**Exercise instructions**
Only some lines are wanted. Transcribe, exactly, the lines below from the line with "and $|\eta| <" up to and including the line with "function of the particle".
═══ Supplied entries ═══
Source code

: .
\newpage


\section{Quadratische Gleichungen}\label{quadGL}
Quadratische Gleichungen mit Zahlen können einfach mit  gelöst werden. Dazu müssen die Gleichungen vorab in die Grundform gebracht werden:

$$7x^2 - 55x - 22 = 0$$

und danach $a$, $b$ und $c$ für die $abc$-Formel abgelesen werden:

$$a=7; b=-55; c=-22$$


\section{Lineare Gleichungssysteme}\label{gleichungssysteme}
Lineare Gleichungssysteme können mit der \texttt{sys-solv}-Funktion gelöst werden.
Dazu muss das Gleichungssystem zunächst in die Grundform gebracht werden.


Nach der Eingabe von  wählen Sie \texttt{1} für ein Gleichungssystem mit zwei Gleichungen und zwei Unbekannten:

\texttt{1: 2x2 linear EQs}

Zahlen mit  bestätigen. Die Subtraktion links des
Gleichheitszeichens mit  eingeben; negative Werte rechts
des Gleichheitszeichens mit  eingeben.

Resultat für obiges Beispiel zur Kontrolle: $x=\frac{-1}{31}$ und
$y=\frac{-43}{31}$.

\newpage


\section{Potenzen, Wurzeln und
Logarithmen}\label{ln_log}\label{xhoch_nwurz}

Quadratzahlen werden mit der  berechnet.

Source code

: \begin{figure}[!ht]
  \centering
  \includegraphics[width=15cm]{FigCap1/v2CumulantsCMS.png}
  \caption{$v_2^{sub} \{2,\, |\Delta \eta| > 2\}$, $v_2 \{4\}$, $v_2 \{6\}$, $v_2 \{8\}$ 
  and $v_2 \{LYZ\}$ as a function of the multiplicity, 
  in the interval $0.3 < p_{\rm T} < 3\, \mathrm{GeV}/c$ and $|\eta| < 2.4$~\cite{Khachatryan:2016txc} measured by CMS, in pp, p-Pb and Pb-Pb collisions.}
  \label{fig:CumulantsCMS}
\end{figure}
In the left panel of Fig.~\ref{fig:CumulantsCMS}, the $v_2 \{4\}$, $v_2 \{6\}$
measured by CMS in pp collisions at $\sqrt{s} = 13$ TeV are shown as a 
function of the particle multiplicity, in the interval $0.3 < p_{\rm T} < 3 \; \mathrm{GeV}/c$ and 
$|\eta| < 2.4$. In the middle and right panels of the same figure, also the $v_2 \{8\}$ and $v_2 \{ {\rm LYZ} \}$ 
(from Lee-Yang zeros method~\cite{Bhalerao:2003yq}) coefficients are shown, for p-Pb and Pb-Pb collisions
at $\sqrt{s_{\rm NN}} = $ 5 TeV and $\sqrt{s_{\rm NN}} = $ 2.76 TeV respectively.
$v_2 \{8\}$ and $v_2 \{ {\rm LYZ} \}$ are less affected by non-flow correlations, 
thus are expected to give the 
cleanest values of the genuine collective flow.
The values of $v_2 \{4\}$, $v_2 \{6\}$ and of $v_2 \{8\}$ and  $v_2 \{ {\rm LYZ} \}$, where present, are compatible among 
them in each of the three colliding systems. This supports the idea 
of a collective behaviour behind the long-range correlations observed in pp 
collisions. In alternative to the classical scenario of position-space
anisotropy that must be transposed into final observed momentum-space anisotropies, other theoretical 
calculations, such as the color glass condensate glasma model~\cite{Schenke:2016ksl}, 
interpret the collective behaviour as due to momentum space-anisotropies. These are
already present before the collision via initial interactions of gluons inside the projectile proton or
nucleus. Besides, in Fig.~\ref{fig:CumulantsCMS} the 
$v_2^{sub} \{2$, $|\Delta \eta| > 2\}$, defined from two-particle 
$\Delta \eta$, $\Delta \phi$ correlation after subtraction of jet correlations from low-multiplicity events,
═══
**Your response**
  in the interval $0.3 < p_{\rm T} < 3\, \mathrm{GeV}/c$ and $|\eta| < 2.4$~\cite{Khachatryan:2016txc} measured by CMS, in pp, p-Pb and Pb-Pb collisions.}
  \label{fig:CumulantsCMS}
\end{figure}
In the left panel of Fig.~\ref{fig:CumulantsCMS}, the $v_2 \{4\}$, $v_2 \{6\}$
measured by CMS in pp collisions at $\sqrt{s} = 13$ TeV are shown as a 
function of the particle multiplicity, in the interval $0.3 < p_{\rm T} < 3 \; \mathrm{GeV}/c$ and 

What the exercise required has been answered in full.